Diarization pipeline v3.1 is much slower than 3.0 when running on CPU #1621

a-rogalska · 2024-01-17T17:12:59Z

Tested versions

Tested on 3.1 vs 3.0

System information

Debian GNU/Linux, torch 2.1.2

Issue description

When running diarization pipeline on CPU, v3.1 is more than 2x slower than v3.0. Is it possible to make it faster?

Minimal reproduction example (MRE)

from pyannote.audio import Pipeline
import time

pipeline = Pipeline.from_pretrained("pyannote/speaker-diarization-3.0", use_auth_token=hf_token)
start = time.perf_counter()
diarization = pipeline("sample.wav")
print("\nDiarization on v3.0 took {:.2f} s\n".format(time.perf_counter() - start))

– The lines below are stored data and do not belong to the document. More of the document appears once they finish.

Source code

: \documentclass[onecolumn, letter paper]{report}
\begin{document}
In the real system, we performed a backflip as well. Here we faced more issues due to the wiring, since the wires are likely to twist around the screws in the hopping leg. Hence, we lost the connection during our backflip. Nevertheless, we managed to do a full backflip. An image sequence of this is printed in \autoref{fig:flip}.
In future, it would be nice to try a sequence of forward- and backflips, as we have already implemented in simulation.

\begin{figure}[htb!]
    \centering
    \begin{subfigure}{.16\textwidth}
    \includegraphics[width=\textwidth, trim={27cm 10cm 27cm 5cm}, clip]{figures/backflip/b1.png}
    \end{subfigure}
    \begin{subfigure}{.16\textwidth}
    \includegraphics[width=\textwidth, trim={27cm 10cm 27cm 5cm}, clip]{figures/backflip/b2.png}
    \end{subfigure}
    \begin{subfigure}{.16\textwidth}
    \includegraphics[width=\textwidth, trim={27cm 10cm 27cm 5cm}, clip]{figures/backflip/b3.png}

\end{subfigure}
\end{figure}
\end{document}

pipeline = Pipeline.from_pretrained("pyannote/speaker-diarization-3.1", use_auth_token=hf_token)
start = time.perf_counter()
diarization = pipeline("sample.wav")
print("\nDiarization on v3.1 took {:.2f} s\n".format(time.perf_counter() - start))

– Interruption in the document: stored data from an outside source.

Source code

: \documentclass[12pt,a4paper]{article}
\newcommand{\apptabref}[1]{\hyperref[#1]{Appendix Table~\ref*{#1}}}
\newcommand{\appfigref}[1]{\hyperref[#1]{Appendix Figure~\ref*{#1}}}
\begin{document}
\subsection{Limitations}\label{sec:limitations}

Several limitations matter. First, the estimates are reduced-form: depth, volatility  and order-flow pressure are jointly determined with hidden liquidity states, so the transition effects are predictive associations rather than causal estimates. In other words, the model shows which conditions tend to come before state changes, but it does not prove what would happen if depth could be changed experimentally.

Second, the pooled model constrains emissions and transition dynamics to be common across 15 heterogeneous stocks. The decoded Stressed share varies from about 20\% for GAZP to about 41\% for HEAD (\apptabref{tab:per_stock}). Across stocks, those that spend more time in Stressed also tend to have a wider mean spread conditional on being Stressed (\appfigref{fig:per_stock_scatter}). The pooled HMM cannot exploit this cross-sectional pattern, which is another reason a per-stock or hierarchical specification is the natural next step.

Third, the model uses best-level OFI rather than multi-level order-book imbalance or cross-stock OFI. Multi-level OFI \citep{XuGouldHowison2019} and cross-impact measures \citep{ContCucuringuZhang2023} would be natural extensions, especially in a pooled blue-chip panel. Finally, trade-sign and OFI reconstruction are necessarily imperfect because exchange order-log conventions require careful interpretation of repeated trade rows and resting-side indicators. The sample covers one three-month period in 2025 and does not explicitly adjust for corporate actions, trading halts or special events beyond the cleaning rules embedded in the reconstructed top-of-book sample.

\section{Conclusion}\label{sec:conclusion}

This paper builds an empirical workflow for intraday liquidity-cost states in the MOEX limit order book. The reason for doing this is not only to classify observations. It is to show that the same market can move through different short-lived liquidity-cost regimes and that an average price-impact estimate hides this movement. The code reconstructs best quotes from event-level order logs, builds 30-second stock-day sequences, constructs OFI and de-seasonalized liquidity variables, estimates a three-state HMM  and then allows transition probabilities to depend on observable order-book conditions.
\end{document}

The text was updated successfully, but these errors were encountered:

ljnicol · 2024-01-18T05:07:44Z

I'm also having this issue. Using the above code I get:

Diarization on v3.0 took 12.75 s

Diarization on v3.1 took 22.36 s

System Information

This is on a Macbook Pro m1, running on the CPU. Torch 2.1.2

hbredin · 2024-01-18T08:13:27Z

Would you mind sharing a Google Colab that I can just click and run?

a-rogalska · 2024-01-18T09:39:46Z

Here is a colab link

For a 2 minute audio it took me 115.84s on v3.0.1 and 559.31s on v.3.1.0.

hbredin · 2024-01-19T14:53:18Z

Thanks for taking the time to prepare a notebook. That helps.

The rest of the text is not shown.